Task instructions: Give back an exact copy of the lines in the records below, from the line that has "but for this breathing night at least,<br/>" through the line that has "### The Title", and nothing besides.

== == ==

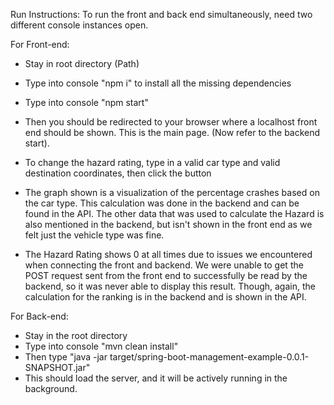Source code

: 
Run Instructions: To run the front and back end simultaneously, need two different console instances open.

For Front-end:
- Stay in root directory (Path)
- Type into console "npm i" to install all the missing dependencies
- Type into console "npm start"
- Then you should be redirected to your browser where a localhost front end should be shown. This is the main page. (Now refer to the backend start).
- To change the hazard rating, type in a valid car type and valid destination coordinates, then click the button

- The graph shown is a visualization of the percentage crashes based on the car type. This calculation was done in the backend and can be found in the API. The other data that was used to calculate the Hazard is also mentioned in the backend, but isn't shown in the front end as we felt just the vehicle type was fine.

- The Hazard Rating shows 0 at all times due to issues we encountered when connecting the front and backend. We were unable to get the POST request sent from the front end to successfully be read by the backend, so it was never able to display this result. Though, again, the calculation for the ranking is in the backend and is shown in the API.

For Back-end:
- Stay in the root directory
- Type into console "mvn clean install"
- Then type "java -jar target/spring-boot-management-example-0.0.1-SNAPSHOT.jar"
- This should load the server, and it will be actively running in the background.
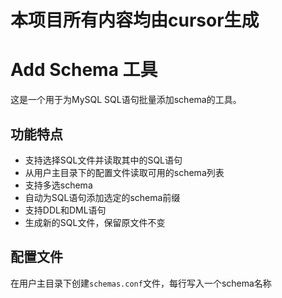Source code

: # 本项目所有内容均由cursor生成

# Add Schema 工具

这是一个用于为MySQL SQL语句批量添加schema的工具。

## 功能特点

- 支持选择SQL文件并读取其中的SQL语句
- 从用户主目录下的配置文件读取可用的schema列表
- 支持多选schema
- 自动为SQL语句添加选定的schema前缀
- 支持DDL和DML语句
- 生成新的SQL文件，保留原文件不变

## 配置文件

在用户主目录下创建`schemas.conf`文件，每行写入一个schema名称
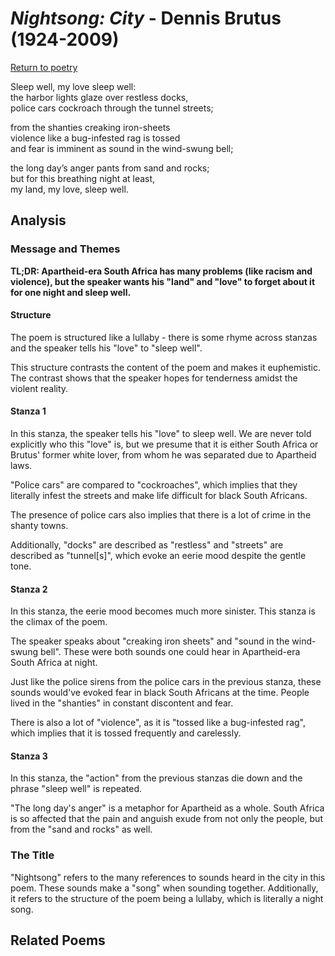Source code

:# *Nightsong: City* - Dennis Brutus (1924-2009)

[Return to poetry](/english/poetry)

Sleep well, my love sleep well:<br/>
the harbor lights glaze over restless docks,<br/>
police cars cockroach through the tunnel streets;

from the shanties creaking iron-sheets<br/>
violence like a bug-infested rag is tossed<br/>
and fear is imminent as sound in the wind-swung bell;

the long day’s anger pants from sand and rocks;<br/>
but for this breathing night at least,<br/>
my land, my love, sleep well.

## Analysis

### Message and Themes

**TL;DR: Apartheid-era South Africa has many problems (like racism and violence), but the speaker wants his "land" and "love" to forget about it for one night and sleep well.**

#### Structure

The poem is structured like a lullaby - there is some rhyme across stanzas and the speaker tells his "love" to "sleep well".

This structure contrasts the content of the poem and makes it euphemistic. The contrast shows that the speaker hopes for tenderness amidst the violent reality.

#### Stanza 1

In this stanza, the speaker tells his "love" to sleep well. We are never told explicitly who this "love" is, but we presume that it is either South Africa or Brutus' former white lover, from whom he was separated due to Apartheid laws.

"Police cars" are compared to "cockroaches", which implies that they literally infest the streets and make life difficult for black South Africans.

The presence of police cars also implies that there is a lot of crime in the shanty towns.

Additionally, "docks" are described as "restless" and "streets" are described as "tunnel\[s\]", which evoke an eerie mood despite the gentle tone.

#### Stanza 2

In this stanza, the eerie mood becomes much more sinister. This stanza is the climax of the poem.

The speaker speaks about "creaking iron sheets" and "sound in the wind-swung bell". These were both sounds one could hear in Apartheid-era South Africa at night.

Just like the police sirens from the police cars in the previous stanza, these sounds would've evoked fear in black South Africans at the time. People lived in the "shanties" in constant discontent and fear.

There is also a lot of "violence", as it is "tossed like a bug-infested rag", which implies that it is tossed frequently and carelessly.

#### Stanza 3

In this stanza, the "action" from the previous stanzas die down and the phrase "sleep well" is repeated.

"The long day's anger" is a metaphor for Apartheid as a whole. South Africa is so affected that the pain and anguish exude from not only the people, but from the "sand and rocks" as well.

### The Title

"Nightsong" refers to the many references to sounds heard in the city in this poem. These sounds make a "song" when sounding together. Additionally, it refers to the structure of the poem being a lullaby, which is literally a night song.

## Related Poems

== == ==

Response:
but for this breathing night at least,<br/>
my land, my love, sleep well.

## Analysis

### Message and Themes

**TL;DR: Apartheid-era South Africa has many problems (like racism and violence), but the speaker wants his "land" and "love" to forget about it for one night and sleep well.**

#### Structure

The poem is structured like a lullaby - there is some rhyme across stanzas and the speaker tells his "love" to "sleep well".

This structure contrasts the content of the poem and makes it euphemistic. The contrast shows that the speaker hopes for tenderness amidst the violent reality.

#### Stanza 1

In this stanza, the speaker tells his "love" to sleep well. We are never told explicitly who this "love" is, but we presume that it is either South Africa or Brutus' former white lover, from whom he was separated due to Apartheid laws.

"Police cars" are compared to "cockroaches", which implies that they literally infest the streets and make life difficult for black South Africans.

The presence of police cars also implies that there is a lot of crime in the shanty towns.

Additionally, "docks" are described as "restless" and "streets" are described as "tunnel\[s\]", which evoke an eerie mood despite the gentle tone.

#### Stanza 2

In this stanza, the eerie mood becomes much more sinister. This stanza is the climax of the poem.

The speaker speaks about "creaking iron sheets" and "sound in the wind-swung bell". These were both sounds one could hear in Apartheid-era South Africa at night.

Just like the police sirens from the police cars in the previous stanza, these sounds would've evoked fear in black South Africans at the time. People lived in the "shanties" in constant discontent and fear.

There is also a lot of "violence", as it is "tossed like a bug-infested rag", which implies that it is tossed frequently and carelessly.

#### Stanza 3

In this stanza, the "action" from the previous stanzas die down and the phrase "sleep well" is repeated.

"The long day's anger" is a metaphor for Apartheid as a whole. South Africa is so affected that the pain and anguish exude from not only the people, but from the "sand and rocks" as well.

### The Title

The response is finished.